Data shown
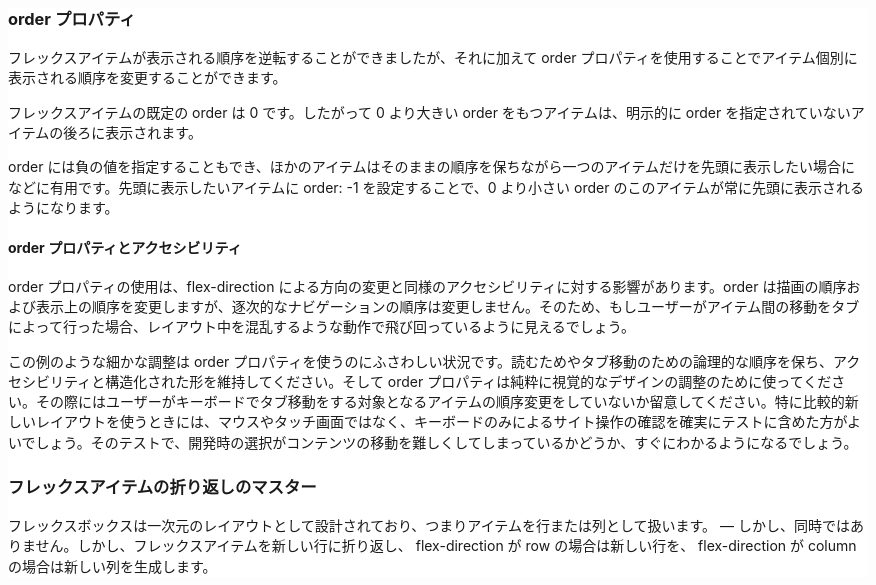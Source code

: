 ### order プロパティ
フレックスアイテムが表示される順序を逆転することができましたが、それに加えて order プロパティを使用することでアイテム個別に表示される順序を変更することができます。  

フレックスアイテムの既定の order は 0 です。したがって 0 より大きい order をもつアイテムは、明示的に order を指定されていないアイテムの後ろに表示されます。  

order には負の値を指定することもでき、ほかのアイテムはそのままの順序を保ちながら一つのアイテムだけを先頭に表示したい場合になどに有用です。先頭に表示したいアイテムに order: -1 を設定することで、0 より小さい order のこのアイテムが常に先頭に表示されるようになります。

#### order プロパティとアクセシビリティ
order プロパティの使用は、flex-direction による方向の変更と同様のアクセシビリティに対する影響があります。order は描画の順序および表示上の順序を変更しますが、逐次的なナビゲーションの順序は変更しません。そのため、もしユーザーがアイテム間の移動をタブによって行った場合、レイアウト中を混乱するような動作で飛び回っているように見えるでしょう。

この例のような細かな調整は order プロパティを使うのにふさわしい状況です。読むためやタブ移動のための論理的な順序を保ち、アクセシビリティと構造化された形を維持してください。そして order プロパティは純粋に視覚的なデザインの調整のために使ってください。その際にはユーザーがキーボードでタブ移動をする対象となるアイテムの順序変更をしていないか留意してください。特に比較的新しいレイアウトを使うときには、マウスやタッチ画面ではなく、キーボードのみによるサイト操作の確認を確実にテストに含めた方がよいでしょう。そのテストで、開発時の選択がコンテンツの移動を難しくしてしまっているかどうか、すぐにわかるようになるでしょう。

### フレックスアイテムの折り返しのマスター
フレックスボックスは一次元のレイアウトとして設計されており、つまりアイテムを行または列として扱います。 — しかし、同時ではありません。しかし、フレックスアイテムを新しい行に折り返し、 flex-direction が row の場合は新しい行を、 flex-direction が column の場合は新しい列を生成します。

Task goal
Copy out all of the data word for word. Do not carry over any picture.

Task output
Source code

: ### order プロパティ
フレックスアイテムが表示される順序を逆転することができましたが、それに加えて order プロパティを使用することでアイテム個別に表示される順序を変更することができます。  

フレックスアイテムの既定の order は 0 です。したがって 0 より大きい order をもつアイテムは、明示的に order を指定されていないアイテムの後ろに表示されます。  

order には負の値を指定することもでき、ほかのアイテムはそのままの順序を保ちながら一つのアイテムだけを先頭に表示したい場合になどに有用です。先頭に表示したいアイテムに order: -1 を設定することで、0 より小さい order のこのアイテムが常に先頭に表示されるようになります。

#### order プロパティとアクセシビリティ
order プロパティの使用は、flex-direction による方向の変更と同様のアクセシビリティに対する影響があります。order は描画の順序および表示上の順序を変更しますが、逐次的なナビゲーションの順序は変更しません。そのため、もしユーザーがアイテム間の移動をタブによって行った場合、レイアウト中を混乱するような動作で飛び回っているように見えるでしょう。

この例のような細かな調整は order プロパティを使うのにふさわしい状況です。読むためやタブ移動のための論理的な順序を保ち、アクセシビリティと構造化された形を維持してください。そして order プロパティは純粋に視覚的なデザインの調整のために使ってください。その際にはユーザーがキーボードでタブ移動をする対象となるアイテムの順序変更をしていないか留意してください。特に比較的新しいレイアウトを使うときには、マウスやタッチ画面ではなく、キーボードのみによるサイト操作の確認を確実にテストに含めた方がよいでしょう。そのテストで、開発時の選択がコンテンツの移動を難しくしてしまっているかどうか、すぐにわかるようになるでしょう。

### フレックスアイテムの折り返しのマスター
フレックスボックスは一次元のレイアウトとして設計されており、つまりアイテムを行または列として扱います。 — しかし、同時ではありません。しかし、フレックスアイテムを新しい行に折り返し、 flex-direction が row の場合は新しい行を、 flex-direction が column の場合は新しい列を生成します。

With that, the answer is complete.